Frequently asked questions
What is the most popular and typical food in Istanbul?
The most popular and most typical Istanbul foods are balik ekmek (grilled fish sandwich at Eminönü), simit, lahmacun, döner, and the Iskender and Adana kebabs, plus a long meze-and-rakı meyhane dinner. The most famous street snacks are simit, midye dolma and the late-night islak burger, and the desserts to chase are künefe and baklava.
What food is Istanbul known for?
Istanbul is known for balik ekmek (grilled fish sandwiches by the Bosphorus), simit (sesame bread rings), kebabs like Iskender and Adana at grill houses, the meze-and-raki meyhane tradition, and the long Turkish breakfast. It blends Ottoman palace cooking, Anatolian regional food, and Aegean seafood, eaten across both its European and Asian sides.
Where is the best balik ekmek in Istanbul?

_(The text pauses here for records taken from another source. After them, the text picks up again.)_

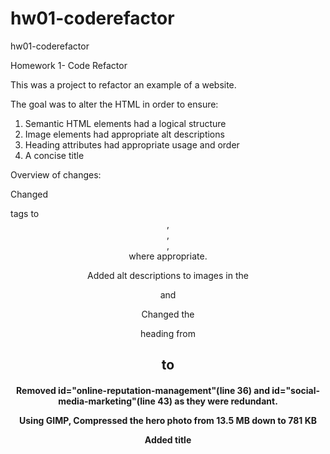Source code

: # hw01-coderefactor
hw01-coderefactor

Homework 1- Code Refactor

This was a project to refactor an example of a website.

The goal was to alter the HTML in order to ensure:

1. Semantic HTML elements had a logical structure
2. Image elements had appropriate alt descriptions
3. Heading attributes had appropriate usage and order
4. A concise title

Overview of changes:

Changed <div> tags to <header>, <main>, <aside>, <footer> where appropriate.

Added alt descriptions to images in the <main> and <aside>

Changed the <footer> heading from <h2> to <h4>

Removed id="online-reputation-management"(line 36) and id="social-media-marketing"(line 43)
as they were redundant.

Using GIMP, Compressed the hero photo from 13.5 MB down to 781 KB

Added title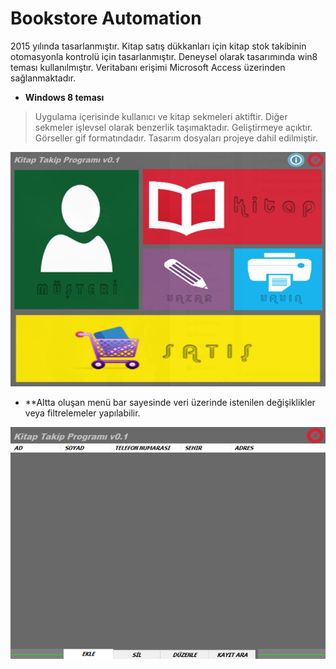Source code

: # Bookstore Automation

2015 yılında tasarlanmıştır. Kitap satış dükkanları için kitap stok takibinin otomasyonla kontrolü için tasarlanmıştır. Deneysel olarak tasarımında win8 teması kullanılmıştır. Veritabanı erişimi Microsoft Access üzerinden sağlanmaktadır.

- **Windows 8 teması**
> Uygulama içerisinde kullanıcı ve kitap sekmeleri aktiftir. Diğer sekmeler işlevsel olarak benzerlik taşımaktadır. Geliştirmeye açıktır. Görseller gif formatındadır. Tasarım dosyaları projeye dahil edilmiştir.

[![interface](Resimler/1.png "Interface")]()

- **Altta oluşan menü bar sayesinde veri üzerinde istenilen değişiklikler veya filtrelemeler yapılabilir.

[![interface](Resimler/2.png "Interface")]()
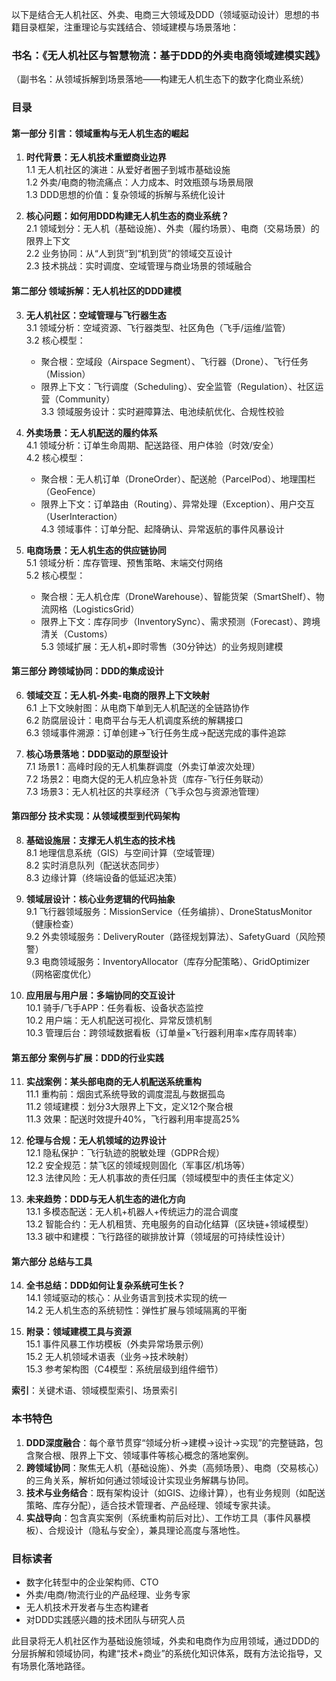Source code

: 
以下是结合无人机社区、外卖、电商三大领域及DDD（领域驱动设计）思想的书籍目录框架，注重理论与实践结合、领域建模与场景落地：


### **书名**：《无人机社区与智慧物流：基于DDD的外卖电商领域建模实践》  
（副书名：从领域拆解到场景落地——构建无人机生态下的数字化商业系统）


### **目录**  
#### **第一部分 引言：领域重构与无人机生态的崛起**  
1. **时代背景：无人机技术重塑商业边界**  
   1.1 无人机社区的演进：从爱好者圈子到城市基础设施  
   1.2 外卖/电商的物流痛点：人力成本、时效瓶颈与场景局限  
   1.3 DDD思想的价值：复杂领域的拆解与系统化设计  

2. **核心问题：如何用DDD构建无人机生态的商业系统？**  
   2.1 领域划分：无人机（基础设施）、外卖（履约场景）、电商（交易场景）的限界上下文  
   2.2 业务协同：从“人到货”到“机到货”的领域交互设计  
   2.3 技术挑战：实时调度、空域管理与商业场景的领域融合  


#### **第二部分 领域拆解：无人机社区的DDD建模**  
3. **无人机社区：空域管理与飞行器生态**  
   3.1 领域分析：空域资源、飞行器类型、社区角色（飞手/运维/监管）  
   3.2 核心模型：  
      - 聚合根：空域段（Airspace Segment）、飞行器（Drone）、飞行任务（Mission）  
      - 限界上下文：飞行调度（Scheduling）、安全监管（Regulation）、社区运营（Community）  
   3.3 领域服务设计：实时避障算法、电池续航优化、合规性校验  

4. **外卖场景：无人机配送的履约体系**  
   4.1 领域分析：订单生命周期、配送路径、用户体验（时效/安全）  
   4.2 核心模型：  
      - 聚合根：无人机订单（DroneOrder）、配送舱（ParcelPod）、地理围栏（GeoFence）  
      - 限界上下文：订单路由（Routing）、异常处理（Exception）、用户交互（UserInteraction）  
   4.3 领域事件：订单分配、起降确认、异常返航的事件风暴设计  

5. **电商场景：无人机生态的供应链协同**  
   5.1 领域分析：库存管理、预售策略、末端交付网络  
   5.2 核心模型：  
      - 聚合根：无人机仓库（DroneWarehouse）、智能货架（SmartShelf）、物流网格（LogisticsGrid）  
      - 限界上下文：库存同步（InventorySync）、需求预测（Forecast）、跨境清关（Customs）  
   5.3 领域扩展：无人机+即时零售（30分钟达）的业务规则建模  


#### **第三部分 跨领域协同：DDD的集成设计**  
6. **领域交互：无人机-外卖-电商的限界上下文映射**  
   6.1 上下文映射图：从电商下单到无人机配送的全链路协作  
   6.2 防腐层设计：电商平台与无人机调度系统的解耦接口  
   6.3 领域事件溯源：订单创建→飞行任务生成→配送完成的事件追踪  

7. **核心场景落地：DDD驱动的原型设计**  
   7.1 场景1：高峰时段的无人机集群调度（外卖订单波次处理）  
   7.2 场景2：电商大促的无人机应急补货（库存-飞行任务联动）  
   7.3 场景3：无人机社区的共享经济（飞手众包与资源池管理）  


#### **第四部分 技术实现：从领域模型到代码架构**  
8. **基础设施层：支撑无人机生态的技术栈**  
   8.1 地理信息系统（GIS）与空间计算（空域管理）  
   8.2 实时消息队列（配送状态同步）  
   8.3 边缘计算（终端设备的低延迟决策）  

9. **领域层设计：核心业务逻辑的代码抽象**  
   9.1 飞行器领域服务：MissionService（任务编排）、DroneStatusMonitor（健康检查）  
   9.2 外卖领域服务：DeliveryRouter（路径规划算法）、SafetyGuard（风险预警）  
   9.3 电商领域服务：InventoryAllocator（库存分配策略）、GridOptimizer（网格密度优化）  

10. **应用层与用户层：多端协同的交互设计**  
    10.1 骑手/飞手APP：任务看板、设备状态监控  
    10.2 用户端：无人机配送可视化、异常反馈机制  
    10.3 管理后台：跨领域数据看板（订单量×飞行器利用率×库存周转率）  


#### **第五部分 案例与扩展：DDD的行业实践**  
11. **实战案例：某头部电商的无人机配送系统重构**  
    11.1 重构前：烟囱式系统导致的调度混乱与数据孤岛  
    11.2 领域建模：划分3大限界上下文，定义12个聚合根  
    11.3 效果：配送时效提升40%，飞行器利用率提高25%  

12. **伦理与合规：无人机领域的边界设计**  
    12.1 隐私保护：飞行轨迹的脱敏处理（GDPR合规）  
    12.2 安全规范：禁飞区的领域规则固化（军事区/机场等）  
    12.3 法律风险：无人机事故的责任归属（领域模型中的责任主体定义）  

13. **未来趋势：DDD与无人机生态的进化方向**  
    13.1 多模态配送：无人机+机器人+传统运力的混合调度  
    13.2 智能合约：无人机租赁、充电服务的自动化结算（区块链+领域模型）  
    13.3 碳中和建模：飞行路径的碳排放计算（领域层的可持续性设计）  


#### **第六部分 总结与工具**  
14. **全书总结：DDD如何让复杂系统可生长？**  
    14.1 领域驱动的核心：从业务语言到技术实现的统一  
    14.2 无人机生态的系统韧性：弹性扩展与领域隔离的平衡  

15. **附录：领域建模工具与资源**  
    15.1 事件风暴工作坊模板（外卖异常场景示例）  
    15.2 无人机领域术语表（业务→技术映射）  
    15.3 参考架构图（C4模型：系统层级到组件细节）  

**索引**：关键术语、领域模型索引、场景索引  


### **本书特色**  
1. **DDD深度融合**：每个章节贯穿“领域分析→建模→设计→实现”的完整链路，包含聚合根、限界上下文、领域事件等核心概念的落地案例。  
2. **跨领域协同**：聚焦无人机（基础设施）、外卖（高频场景）、电商（交易核心）的三角关系，解析如何通过领域设计实现业务解耦与协同。  
3. **技术与业务结合**：既有架构设计（如GIS、边缘计算），也有业务规则（如配送策略、库存分配），适合技术管理者、产品经理、领域专家共读。  
4. **实战导向**：包含真实案例（系统重构前后对比）、工作坊工具（事件风暴模板）、合规设计（隐私与安全），兼具理论高度与落地性。  

### **目标读者**  
- 数字化转型中的企业架构师、CTO  
- 外卖/电商/物流行业的产品经理、业务专家  
- 无人机技术开发者与生态构建者  
- 对DDD实践感兴趣的技术团队与研究人员  

 

此目录将无人机社区作为基础设施领域，外卖和电商作为应用领域，通过DDD的分层拆解和领域协同，构建“技术+商业”的系统化知识体系，既有方法论指导，又有场景化落地路径。
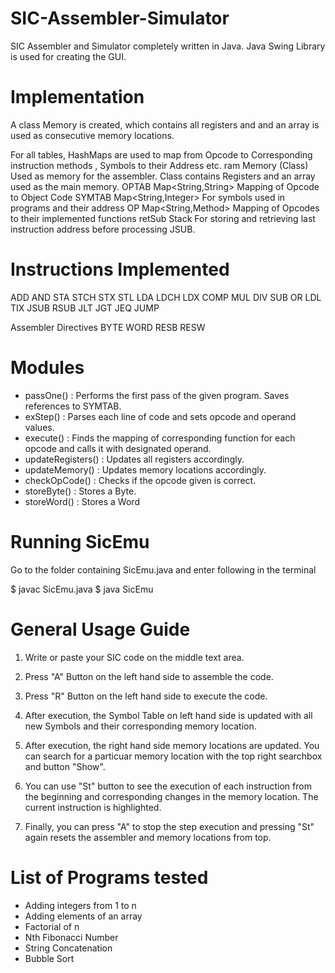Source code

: # SIC-Assembler-Simulator
SIC Assembler and Simulator completely written in Java. Java Swing Library is used for creating the GUI.

# Implementation
A class Memory is created, which contains all registers and and an array is used as consecutive memory locations.

For all tables, HashMaps are used to map from Opcode to Corresponding instruction methods , Symbols to their Address etc.
ram				Memory (Class)
Used as memory for the assembler. Class contains Registers and an array used as the main memory.
OPTAB			Map<String,String>
Mapping of Opcode to Object Code
SYMTAB			Map<String,Integer>
For symbols used in programs and their address
OP				Map<String,Method>
Mapping of Opcodes to their implemented functions
retSub			Stack
For storing and retrieving last instruction address before processing JSUB.

# Instructions Implemented
ADD  AND  STA  STCH  STX  STL  LDA  LDCH  LDX
COMP  MUL  DIV  SUB  OR  LDL  TIX  JSUB  RSUB
JLT  JGT  JEQ  JUMP  

Assembler Directives
BYTE  WORD  RESB  RESW

# Modules

* passOne()	: 	Performs the first pass of the given program. Saves references to SYMTAB.
* exStep()	 : 	Parses each line of code and sets opcode and	operand values.
* execute()	: 	Finds the mapping of corresponding function for each opcode and calls it with designated operand.
* updateRegisters() :	Updates all registers accordingly.
* updateMemory()	: Updates memory locations accordingly.
* checkOpCode()	: Checks if the opcode given is correct.
* storeByte()		: Stores a Byte.
* storeWord()		: Stores a Word

# Running SicEmu
Go to the folder containing SicEmu.java and enter following in the terminal

$ javac SicEmu.java
$ java SicEmu

# General Usage Guide
1.	Write or paste your SIC code on the middle text area.

2.	Press "A" Button on the left hand side to assemble the code.

3.	Press "R" Button on the left hand side to execute the code.

4.	After execution, the Symbol Table on left hand side is updated with all new Symbols and their corresponding memory location.	

5.	After execution, the right hand side memory locations are updated. 
	You can search for a particuar memory location with the top right searchbox and button "Show".		

6.	You can use "St" button to see the execution of each instruction from the beginning and corresponding changes in the memory location.
	The current instruction is highlighted.

7.	Finally, you can press "A" to stop the step execution and pressing "St" again resets the assembler and memory locations from top.


# List of Programs tested
* Adding integers from 1 to n
* Adding elements of an array
* Factorial of n
* Nth Fibonacci Number
* String Concatenation
* Bubble Sort
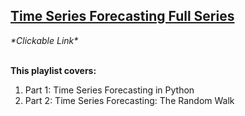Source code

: <h2>
  <a href="https://youtube.com/playlist?list=PL3bNln7xTqJDsXvm1kyDKiXjc51TYCvvP&si=DbyVyNBaIe0xGE_Z">
    Time Series Forecasting Full Series
  </a>
</h2>
  <i>*Clickable Link*</i>

<br>
<br>

<b>This playlist covers:</b><br>
<ol>
  <li>
    Part 1: Time Series Forecasting in Python
  </li>
  <li>
    Part 2: Time Series Forecasting: The Random Walk
  </li>
</ol>


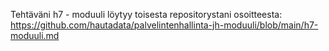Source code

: Tehtäväni h7 - moduuli löytyy toisesta repositorystani osoitteesta: https://github.com/hautadata/palvelintenhallinta-jh-moduuli/blob/main/h7-moduuli.md
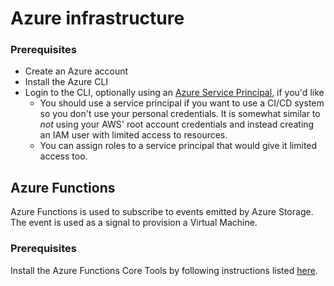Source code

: # Azure infrastructure

### Prerequisites

- Create an Azure account
- Install the Azure CLI
- Login to the CLI, optionally using an [Azure Service Principal](https://docs.microsoft.com/en-us/cli/azure/create-an-azure-service-principal-azure-cli?view=azure-cli-latest), if you'd like
  - You should use a service principal if you want to use a CI/CD system so you don't use your personal credentials. It is somewhat similar to _not_ using your AWS' root account credentials and instead creating an IAM user with limited access to resources.
  - You can assign roles to a service principal that would give it limited access too.

## Azure Functions

Azure Functions is used to subscribe to events emitted by Azure Storage. The event is used as a signal to provision a Virtual Machine.

### Prerequisites

Install the Azure Functions Core Tools by following instructions listed [here](https://docs.microsoft.com/en-us/azure/azure-functions/functions-run-local).
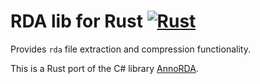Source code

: # RDA lib for Rust [![Rust](https://github.com/awegsche/rda/actions/workflows/rust.yml/badge.svg)](https://github.com/awegsche/rda/actions/workflows/rust.yml)

Provides `rda` file extraction and compression functionality.

This is a Rust port of the C# library [AnnoRDA](https://github.com/lysanntranvouez/AnnoRDA).
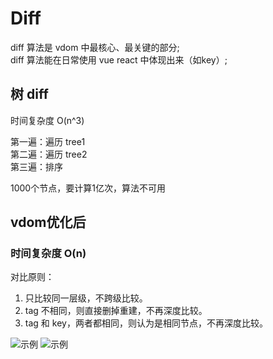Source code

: # Diff

diff 算法是 vdom 中最核心、最关键的部分;  
diff 算法能在日常使用 vue react 中体现出来（如key）;

## 树 diff

时间复杂度 O(n^3)

第一遍：遍历 tree1  
第二遍：遍历 tree2  
第三遍：排序

1000个节点，要计算1亿次，算法不可用

## vdom优化后

### 时间复杂度 O(n)

对比原则：
1. 只比较同一层级，不跨级比较。
2. tag 不相同，则直接删掉重建，不再深度比较。
3. tag 和 key，两者都相同，则认为是相同节点，不再深度比较。

<img :src="$withBase('/image/data/algorithm/diff1.png')" alt="示例">

<img :src="$withBase('/image/data/algorithm/diff2.png')" alt="示例">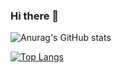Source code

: ### Hi there 👋

<!--
**AhrumKim/AhrumKim** is a ✨ _special_ ✨ repository because its `README.md` (this file) appears on your GitHub profile.

Here are some ideas to get you started:

- 🔭 I’m currently working on ...
- 🌱 I’m currently learning ...
- 👯 I’m looking to collaborate on ...
- 🤔 I’m looking for help with ...
- 💬 Ask me about ...
- 📫 How to reach me: ...
- 😄 Pronouns: ...
- ⚡ Fun fact: ...
-->

![Anurag's GitHub stats](https://github-readme-stats.vercel.app/api?username=AhrumKim&show_icons=true&theme=buefy)

[![Top Langs](https://github-readme-stats.vercel.app/api/top-langs/?username=AhrumKim&layout=compact)](https://github.com/AhrumKim/github-readme-stats)
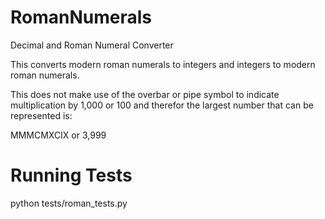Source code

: RomanNumerals
=============

Decimal and Roman Numeral Converter

This converts modern roman numerals to integers and integers to
modern roman numerals.

This does not make use of the overbar or pipe symbol to indicate 
multiplication by 1,000 or 100 and therefor the largest number 
that can be represented is:

MMMCMXCIX or 3,999


Running Tests
=============

python tests/roman_tests.py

The classic balik ekmek (fish sandwich) is found at the waterfront in Eminonu, by the Galata Bridge, where boats and stalls grill fish to order. Long-running names include Nimet Abla. Karakoy and the piers up the Bosphorus also have excellent versions. Eat it standing by the water with a squeeze of lemon and a tart pickle juice from the next cart.
What is a meyhane?
A meyhane is a traditional Turkish tavern built around raki (anise spirit) and a long parade of cold and hot meze, fish, and conversation. A meyhane evening is a slow, social affair lasting hours, where you order many small plates to share and top up the raki with water and ice. The lanes off Istiklal in Beyoglu and the streets of Kadikoy are the heartlands.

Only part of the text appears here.